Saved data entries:
===============

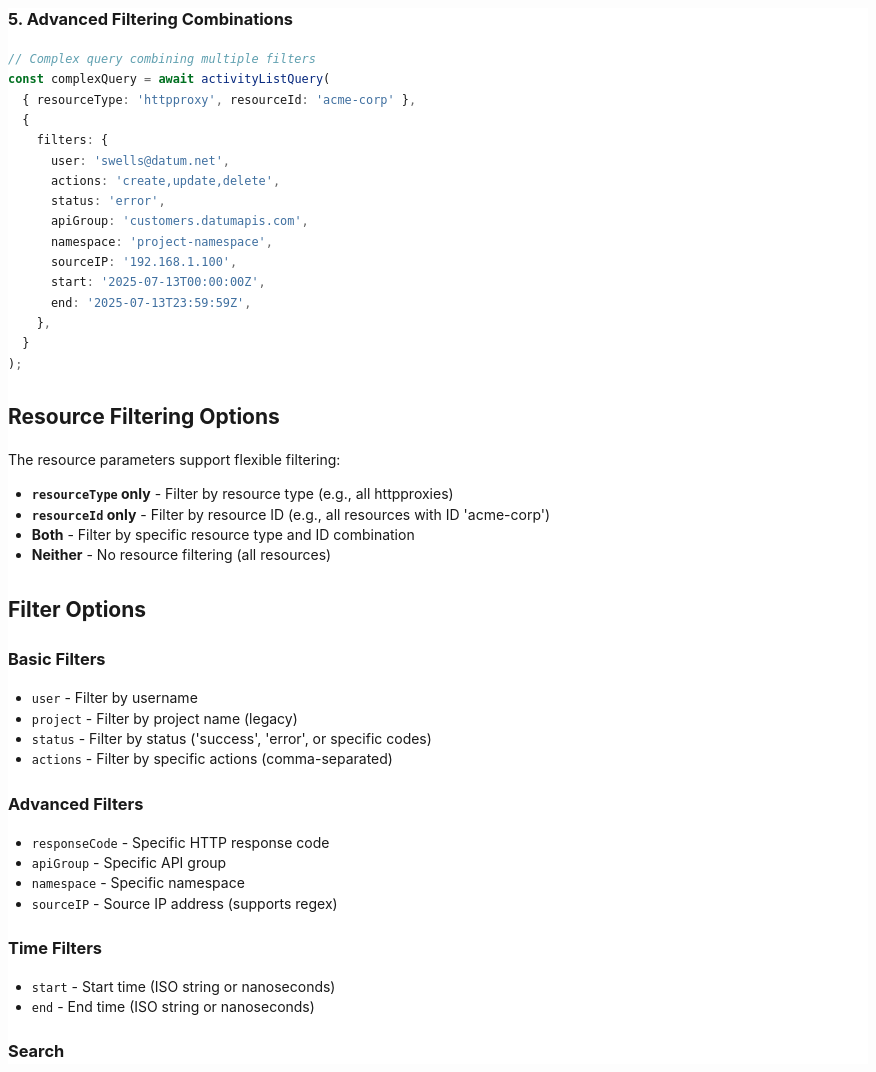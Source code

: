 ### 5. Advanced Filtering Combinations

```typescript
// Complex query combining multiple filters
const complexQuery = await activityListQuery(
  { resourceType: 'httpproxy', resourceId: 'acme-corp' },
  {
    filters: {
      user: 'swells@datum.net',
      actions: 'create,update,delete',
      status: 'error',
      apiGroup: 'customers.datumapis.com',
      namespace: 'project-namespace',
      sourceIP: '192.168.1.100',
      start: '2025-07-13T00:00:00Z',
      end: '2025-07-13T23:59:59Z',
    },
  }
);
```

## Resource Filtering Options

The resource parameters support flexible filtering:

- **`resourceType` only** - Filter by resource type (e.g., all httpproxies)
- **`resourceId` only** - Filter by resource ID (e.g., all resources with ID 'acme-corp')
- **Both** - Filter by specific resource type and ID combination
- **Neither** - No resource filtering (all resources)

## Filter Options

### Basic Filters

- `user` - Filter by username
- `project` - Filter by project name (legacy)
- `status` - Filter by status ('success', 'error', or specific codes)
- `actions` - Filter by specific actions (comma-separated)

### Advanced Filters

- `responseCode` - Specific HTTP response code
- `apiGroup` - Specific API group
- `namespace` - Specific namespace
- `sourceIP` - Source IP address (supports regex)

### Time Filters

- `start` - Start time (ISO string or nanoseconds)
- `end` - End time (ISO string or nanoseconds)

### Search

===============

### DIRECTIONS FOR THIS TASK
Look above for the line with "## Filter Options" and the line with "### Time Filters", and reproduce exactly those two lines plus every line between, nothing more.

### SOLUTION TO THE EXERCISE
## Filter Options

### Basic Filters

- `user` - Filter by username
- `project` - Filter by project name (legacy)
- `status` - Filter by status ('success', 'error', or specific codes)
- `actions` - Filter by specific actions (comma-separated)

### Advanced Filters

- `responseCode` - Specific HTTP response code
- `apiGroup` - Specific API group
- `namespace` - Specific namespace
- `sourceIP` - Source IP address (supports regex)

### Time Filters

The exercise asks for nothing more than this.